Por fim, o também ambientalista pontua a importância da região para o turismo local. "As restingas, com seus coqueirais, na orla de Porto de Galinhas, são o principal cartão postal do município de Ipojuca, é a imagem vendida nos pacotes de turismo. Botar fogo é queimar a beleza cênica da região".
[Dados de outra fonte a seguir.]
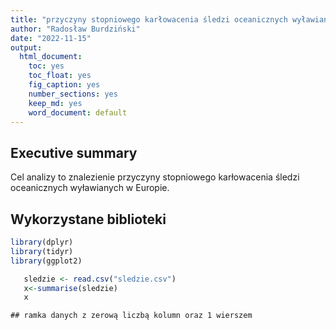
 ```yaml
---
title: "przyczyny stopniowego karłowacenia śledzi oceanicznych wyławianych w Europie"
author: "Radosław Burdziński"
date: "2022-11-15"
output:
  html_document:
    toc: yes
    toc_float: yes
    fig_caption: yes
    number_sections: yes
    keep_md: yes
    word_document: default
---
```




## Executive summary

Cel analizy to znalezienie przyczyny stopniowego karłowacenia śledzi oceanicznych wyławianych w Europie.

## Wykorzystane biblioteki

```r
library(dplyr)
library(tidyr)
library(ggplot2)
```


```r
   sledzie <- read.csv("sledzie.csv")
   x<-summarise(sledzie)
   x
```

```
## ramka danych z zerową liczbą kolumn oraz 1 wierszem
```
A cirurgiã dentista do Rio Grande do Sul Gabriela Meurer, que esteve em Porto de Galinhas entre os dias 16 e 23 de setembro, concorda com a afirmação. "O que os turistas estão buscando eles não estão encontrando em Porto de Galinhas, a gente sai e vai para um lugar assim para sentir a natureza, para ter essa conexão e na verdade a gente não encontra mais isso lá", relatou. Um comentário da turista foi encontrado na página do Salve Maracaípe. À reportagem, ela contou que durante sua estadia viu, todas as noites, queimadas em áreas verdes na vista do hotel. "Nosso quarto tinha vista para o mar, mas o corredor tinha vista para a BR. Ali tem uma área verde e no fundo a gente via fogo à noite, mas não sabíamos o que era. A gente saía por volta de umas 19h e via", disse.

Nota de esclarecimento da Prefeitura de Ipojuca

"A Prefeitura do Ipojuca tem realizado um trabalho em parceria com a Secretaria municipal de Defesa Social para, através das câmeras de monitoramento, identificar os focos de incêndio que têm acontecido no município. É verificado se eles são provocados de forma criminosa (quando a intenção da queimada é proposital) ou acidental (quando, por exemplo, alguém descarta uma bituca de cigarro na vegetação e provoca o incêndio). Na identificação pelos agentes ambientais sobre a queimada criminosa, inclusive de canaviais, a empresa/engenho/ o autor da ação é notificado podendo ter sua licença cassada e ser passível de multa. Quando um foco de incêndio é identificado são acionados os bombeiros (unidade localizada em Suape e que atende Ipojuca e outros municípios vizinhos). Drones da Secretaria de Meio Ambiente e Controle Urbano também são usados para realizar o monitoramento.

A Prefeitura do Ipojuca, no entanto, lamenta o uso político/eleitoreiro por parte de alguns atores, que inclusive são candidatos nestas eleições, e informa que o jurídico será acionado sobre as acusações irresponsáveis contra a gestão municipal nas recentes queimadas."